#### Assignment
Among the lines of the records, find all that carry the word "silky" and copy them.

#### Records supplied
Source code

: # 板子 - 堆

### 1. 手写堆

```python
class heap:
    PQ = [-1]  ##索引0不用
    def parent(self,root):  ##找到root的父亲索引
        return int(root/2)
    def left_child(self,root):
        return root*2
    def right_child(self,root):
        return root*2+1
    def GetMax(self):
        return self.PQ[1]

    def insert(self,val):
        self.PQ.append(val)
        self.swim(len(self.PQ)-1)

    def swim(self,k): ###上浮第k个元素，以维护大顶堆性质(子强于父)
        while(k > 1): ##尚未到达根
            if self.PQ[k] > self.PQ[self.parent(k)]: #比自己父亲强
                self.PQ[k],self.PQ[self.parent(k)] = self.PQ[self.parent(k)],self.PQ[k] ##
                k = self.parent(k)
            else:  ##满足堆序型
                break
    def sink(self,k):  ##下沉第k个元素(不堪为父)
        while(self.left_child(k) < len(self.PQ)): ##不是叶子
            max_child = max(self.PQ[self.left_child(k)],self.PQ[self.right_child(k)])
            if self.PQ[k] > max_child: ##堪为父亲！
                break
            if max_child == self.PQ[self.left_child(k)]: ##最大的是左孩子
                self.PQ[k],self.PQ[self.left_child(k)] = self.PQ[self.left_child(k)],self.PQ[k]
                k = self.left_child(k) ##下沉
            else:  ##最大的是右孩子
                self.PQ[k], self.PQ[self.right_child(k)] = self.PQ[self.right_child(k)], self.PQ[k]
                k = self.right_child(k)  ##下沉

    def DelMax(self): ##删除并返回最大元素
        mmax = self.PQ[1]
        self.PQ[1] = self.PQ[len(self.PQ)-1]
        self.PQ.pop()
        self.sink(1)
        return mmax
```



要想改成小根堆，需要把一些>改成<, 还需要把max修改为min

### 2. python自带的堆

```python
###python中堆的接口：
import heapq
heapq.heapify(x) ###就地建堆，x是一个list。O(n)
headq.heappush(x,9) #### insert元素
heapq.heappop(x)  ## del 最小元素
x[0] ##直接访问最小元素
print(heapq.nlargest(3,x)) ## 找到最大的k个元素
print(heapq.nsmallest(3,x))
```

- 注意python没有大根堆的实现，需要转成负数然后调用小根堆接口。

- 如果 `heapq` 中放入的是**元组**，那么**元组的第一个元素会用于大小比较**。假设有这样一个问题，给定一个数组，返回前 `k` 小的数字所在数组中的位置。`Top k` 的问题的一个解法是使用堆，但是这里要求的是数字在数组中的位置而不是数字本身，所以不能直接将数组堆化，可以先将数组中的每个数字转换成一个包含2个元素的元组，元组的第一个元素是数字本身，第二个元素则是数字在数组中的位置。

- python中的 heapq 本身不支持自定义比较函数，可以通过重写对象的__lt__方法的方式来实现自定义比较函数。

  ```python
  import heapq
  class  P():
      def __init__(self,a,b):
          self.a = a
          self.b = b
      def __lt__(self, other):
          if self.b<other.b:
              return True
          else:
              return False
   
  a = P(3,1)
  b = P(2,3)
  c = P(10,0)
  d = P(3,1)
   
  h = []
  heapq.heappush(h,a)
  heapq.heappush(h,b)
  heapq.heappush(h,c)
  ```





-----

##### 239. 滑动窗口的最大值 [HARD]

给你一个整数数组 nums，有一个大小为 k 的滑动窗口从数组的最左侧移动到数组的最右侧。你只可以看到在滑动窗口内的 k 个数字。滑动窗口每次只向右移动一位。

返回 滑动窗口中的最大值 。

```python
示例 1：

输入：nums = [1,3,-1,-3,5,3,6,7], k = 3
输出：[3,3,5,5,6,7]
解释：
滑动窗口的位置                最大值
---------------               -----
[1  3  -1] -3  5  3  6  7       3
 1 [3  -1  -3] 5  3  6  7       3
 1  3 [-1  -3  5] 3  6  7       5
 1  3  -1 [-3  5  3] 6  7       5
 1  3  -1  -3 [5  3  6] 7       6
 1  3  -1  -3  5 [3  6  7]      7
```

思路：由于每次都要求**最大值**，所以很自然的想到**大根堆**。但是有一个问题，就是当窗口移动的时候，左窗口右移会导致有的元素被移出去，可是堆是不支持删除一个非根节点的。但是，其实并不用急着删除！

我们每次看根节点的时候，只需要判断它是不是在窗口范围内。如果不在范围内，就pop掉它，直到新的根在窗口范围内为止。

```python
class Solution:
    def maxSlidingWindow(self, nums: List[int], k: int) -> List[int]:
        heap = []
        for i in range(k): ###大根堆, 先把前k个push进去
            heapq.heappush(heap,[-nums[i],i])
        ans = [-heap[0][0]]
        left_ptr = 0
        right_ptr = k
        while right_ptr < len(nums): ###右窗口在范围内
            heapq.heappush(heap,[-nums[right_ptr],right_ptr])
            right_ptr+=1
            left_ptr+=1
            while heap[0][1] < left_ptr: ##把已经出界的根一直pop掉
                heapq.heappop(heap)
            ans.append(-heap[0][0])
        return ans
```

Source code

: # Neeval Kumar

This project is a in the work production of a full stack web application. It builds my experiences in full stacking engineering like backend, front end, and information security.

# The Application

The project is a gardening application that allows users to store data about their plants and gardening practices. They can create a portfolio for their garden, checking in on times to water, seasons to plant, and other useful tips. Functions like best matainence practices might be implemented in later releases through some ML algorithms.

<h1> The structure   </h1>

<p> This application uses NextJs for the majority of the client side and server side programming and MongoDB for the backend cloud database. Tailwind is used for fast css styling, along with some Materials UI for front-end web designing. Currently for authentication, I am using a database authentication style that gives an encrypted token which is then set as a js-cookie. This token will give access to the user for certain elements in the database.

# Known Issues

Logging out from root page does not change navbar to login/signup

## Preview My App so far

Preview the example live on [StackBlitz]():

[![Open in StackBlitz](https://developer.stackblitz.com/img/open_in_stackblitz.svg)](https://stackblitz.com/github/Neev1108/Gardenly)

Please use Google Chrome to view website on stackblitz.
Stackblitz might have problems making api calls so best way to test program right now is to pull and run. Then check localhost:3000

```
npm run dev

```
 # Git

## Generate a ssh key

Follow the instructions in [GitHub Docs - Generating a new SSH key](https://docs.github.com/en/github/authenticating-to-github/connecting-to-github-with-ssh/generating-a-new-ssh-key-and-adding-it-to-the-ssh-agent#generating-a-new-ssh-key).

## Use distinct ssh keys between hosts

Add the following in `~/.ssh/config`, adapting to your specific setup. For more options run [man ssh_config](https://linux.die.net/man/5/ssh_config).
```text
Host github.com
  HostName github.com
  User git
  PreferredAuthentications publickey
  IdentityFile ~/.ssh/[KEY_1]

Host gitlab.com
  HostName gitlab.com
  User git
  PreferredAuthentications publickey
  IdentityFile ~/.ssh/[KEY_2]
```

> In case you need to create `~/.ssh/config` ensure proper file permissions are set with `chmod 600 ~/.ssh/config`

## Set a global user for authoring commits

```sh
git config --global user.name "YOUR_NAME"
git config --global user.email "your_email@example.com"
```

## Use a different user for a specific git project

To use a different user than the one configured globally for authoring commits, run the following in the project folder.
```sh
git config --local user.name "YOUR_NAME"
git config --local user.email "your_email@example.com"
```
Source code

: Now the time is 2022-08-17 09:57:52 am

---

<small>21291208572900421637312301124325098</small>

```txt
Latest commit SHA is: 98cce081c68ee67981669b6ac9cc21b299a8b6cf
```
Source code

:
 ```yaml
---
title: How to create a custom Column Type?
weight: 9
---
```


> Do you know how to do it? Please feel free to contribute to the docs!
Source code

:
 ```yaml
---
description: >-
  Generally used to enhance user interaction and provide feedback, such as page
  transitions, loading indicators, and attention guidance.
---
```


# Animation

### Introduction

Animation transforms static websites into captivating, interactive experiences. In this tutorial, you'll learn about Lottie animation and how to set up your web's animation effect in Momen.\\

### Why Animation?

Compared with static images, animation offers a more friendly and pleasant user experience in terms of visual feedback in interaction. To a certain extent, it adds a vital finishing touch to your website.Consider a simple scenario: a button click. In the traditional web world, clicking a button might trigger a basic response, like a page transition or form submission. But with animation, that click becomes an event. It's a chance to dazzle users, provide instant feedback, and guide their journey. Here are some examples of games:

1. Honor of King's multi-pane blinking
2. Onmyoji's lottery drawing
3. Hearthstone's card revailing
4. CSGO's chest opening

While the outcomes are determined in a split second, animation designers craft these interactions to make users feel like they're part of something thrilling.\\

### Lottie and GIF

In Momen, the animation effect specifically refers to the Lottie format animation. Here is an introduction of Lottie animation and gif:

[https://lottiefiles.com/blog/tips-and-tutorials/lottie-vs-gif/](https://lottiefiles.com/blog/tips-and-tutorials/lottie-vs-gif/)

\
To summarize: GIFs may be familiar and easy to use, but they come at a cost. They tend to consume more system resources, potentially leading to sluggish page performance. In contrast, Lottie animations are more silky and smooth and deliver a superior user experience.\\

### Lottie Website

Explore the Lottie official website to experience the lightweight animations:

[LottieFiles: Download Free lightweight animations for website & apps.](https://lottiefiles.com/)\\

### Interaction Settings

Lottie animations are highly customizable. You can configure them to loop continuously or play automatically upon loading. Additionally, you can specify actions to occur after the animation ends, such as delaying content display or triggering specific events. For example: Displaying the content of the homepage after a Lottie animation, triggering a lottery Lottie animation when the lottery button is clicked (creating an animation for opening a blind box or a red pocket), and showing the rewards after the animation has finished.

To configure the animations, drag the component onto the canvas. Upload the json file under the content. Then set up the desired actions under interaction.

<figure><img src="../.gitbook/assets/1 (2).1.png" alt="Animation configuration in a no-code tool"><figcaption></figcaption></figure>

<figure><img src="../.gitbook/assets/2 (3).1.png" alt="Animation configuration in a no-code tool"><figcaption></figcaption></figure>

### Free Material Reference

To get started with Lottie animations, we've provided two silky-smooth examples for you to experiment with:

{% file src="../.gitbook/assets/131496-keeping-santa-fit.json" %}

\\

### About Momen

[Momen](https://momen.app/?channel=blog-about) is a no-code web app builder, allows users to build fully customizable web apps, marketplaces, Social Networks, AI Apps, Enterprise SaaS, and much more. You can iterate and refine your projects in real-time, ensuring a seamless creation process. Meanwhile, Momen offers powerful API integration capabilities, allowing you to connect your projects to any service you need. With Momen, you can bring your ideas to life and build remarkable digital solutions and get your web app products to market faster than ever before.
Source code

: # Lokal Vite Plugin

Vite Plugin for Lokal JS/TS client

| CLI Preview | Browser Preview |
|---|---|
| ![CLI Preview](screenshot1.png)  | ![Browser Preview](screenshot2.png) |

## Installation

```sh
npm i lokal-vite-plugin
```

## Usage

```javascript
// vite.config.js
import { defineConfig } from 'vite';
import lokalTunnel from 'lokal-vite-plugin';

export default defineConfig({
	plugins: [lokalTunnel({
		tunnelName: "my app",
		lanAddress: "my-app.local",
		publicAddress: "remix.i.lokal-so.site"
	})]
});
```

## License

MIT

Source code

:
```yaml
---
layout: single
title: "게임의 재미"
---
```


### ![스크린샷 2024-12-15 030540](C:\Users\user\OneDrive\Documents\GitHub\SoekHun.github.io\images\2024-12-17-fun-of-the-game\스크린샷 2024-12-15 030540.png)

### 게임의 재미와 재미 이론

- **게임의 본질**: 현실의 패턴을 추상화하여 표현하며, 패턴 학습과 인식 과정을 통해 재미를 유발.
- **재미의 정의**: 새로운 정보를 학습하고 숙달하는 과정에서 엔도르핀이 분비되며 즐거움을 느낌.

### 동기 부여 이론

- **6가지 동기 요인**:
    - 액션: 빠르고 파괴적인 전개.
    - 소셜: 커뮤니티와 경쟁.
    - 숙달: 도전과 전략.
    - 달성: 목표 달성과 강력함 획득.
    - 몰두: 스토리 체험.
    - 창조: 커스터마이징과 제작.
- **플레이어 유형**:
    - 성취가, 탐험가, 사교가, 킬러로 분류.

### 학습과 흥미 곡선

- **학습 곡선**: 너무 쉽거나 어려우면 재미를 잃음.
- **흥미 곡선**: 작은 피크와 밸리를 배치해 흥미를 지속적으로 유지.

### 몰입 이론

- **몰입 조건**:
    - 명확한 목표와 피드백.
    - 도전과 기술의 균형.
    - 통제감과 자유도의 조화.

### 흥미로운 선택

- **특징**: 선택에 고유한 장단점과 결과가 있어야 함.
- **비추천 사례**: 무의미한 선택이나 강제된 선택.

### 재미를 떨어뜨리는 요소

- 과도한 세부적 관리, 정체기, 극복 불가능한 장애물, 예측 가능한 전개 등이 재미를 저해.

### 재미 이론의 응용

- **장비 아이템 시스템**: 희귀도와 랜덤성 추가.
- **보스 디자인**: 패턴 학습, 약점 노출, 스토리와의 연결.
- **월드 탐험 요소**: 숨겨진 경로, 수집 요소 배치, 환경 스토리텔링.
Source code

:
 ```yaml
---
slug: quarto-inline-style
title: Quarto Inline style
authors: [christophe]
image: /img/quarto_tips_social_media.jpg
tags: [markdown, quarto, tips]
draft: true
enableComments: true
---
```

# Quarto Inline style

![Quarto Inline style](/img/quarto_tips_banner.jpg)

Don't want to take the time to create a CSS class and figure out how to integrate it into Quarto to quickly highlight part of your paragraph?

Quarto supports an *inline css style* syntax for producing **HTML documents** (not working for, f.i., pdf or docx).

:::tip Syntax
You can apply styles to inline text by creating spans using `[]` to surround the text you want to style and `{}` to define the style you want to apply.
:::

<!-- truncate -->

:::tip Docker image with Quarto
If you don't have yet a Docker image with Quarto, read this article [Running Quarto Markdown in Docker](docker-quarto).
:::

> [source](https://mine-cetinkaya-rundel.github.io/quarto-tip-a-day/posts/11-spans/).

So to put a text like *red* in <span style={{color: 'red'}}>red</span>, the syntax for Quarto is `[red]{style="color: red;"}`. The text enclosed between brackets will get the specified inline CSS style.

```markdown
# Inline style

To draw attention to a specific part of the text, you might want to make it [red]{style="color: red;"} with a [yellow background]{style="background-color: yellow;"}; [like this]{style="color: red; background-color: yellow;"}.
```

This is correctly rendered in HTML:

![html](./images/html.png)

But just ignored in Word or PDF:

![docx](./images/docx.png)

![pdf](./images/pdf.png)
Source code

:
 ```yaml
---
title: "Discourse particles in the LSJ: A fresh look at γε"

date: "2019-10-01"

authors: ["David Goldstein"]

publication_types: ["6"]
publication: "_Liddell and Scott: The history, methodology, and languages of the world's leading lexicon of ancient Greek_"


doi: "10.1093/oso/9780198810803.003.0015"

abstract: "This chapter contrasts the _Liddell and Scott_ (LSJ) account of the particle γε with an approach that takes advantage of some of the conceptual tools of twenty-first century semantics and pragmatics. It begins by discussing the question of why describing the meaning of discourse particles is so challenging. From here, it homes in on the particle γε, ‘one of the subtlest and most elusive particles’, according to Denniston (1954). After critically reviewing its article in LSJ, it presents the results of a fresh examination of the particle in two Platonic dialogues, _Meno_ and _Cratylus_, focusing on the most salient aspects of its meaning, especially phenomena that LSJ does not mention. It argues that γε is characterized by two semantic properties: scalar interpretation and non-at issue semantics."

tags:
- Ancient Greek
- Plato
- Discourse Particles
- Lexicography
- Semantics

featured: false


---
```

#### Your response
To summarize: GIFs may be familiar and easy to use, but they come at a cost. They tend to consume more system resources, potentially leading to sluggish page performance. In contrast, Lottie animations are more silky and smooth and deliver a superior user experience.\\
To get started with Lottie animations, we've provided two silky-smooth examples for you to experiment with:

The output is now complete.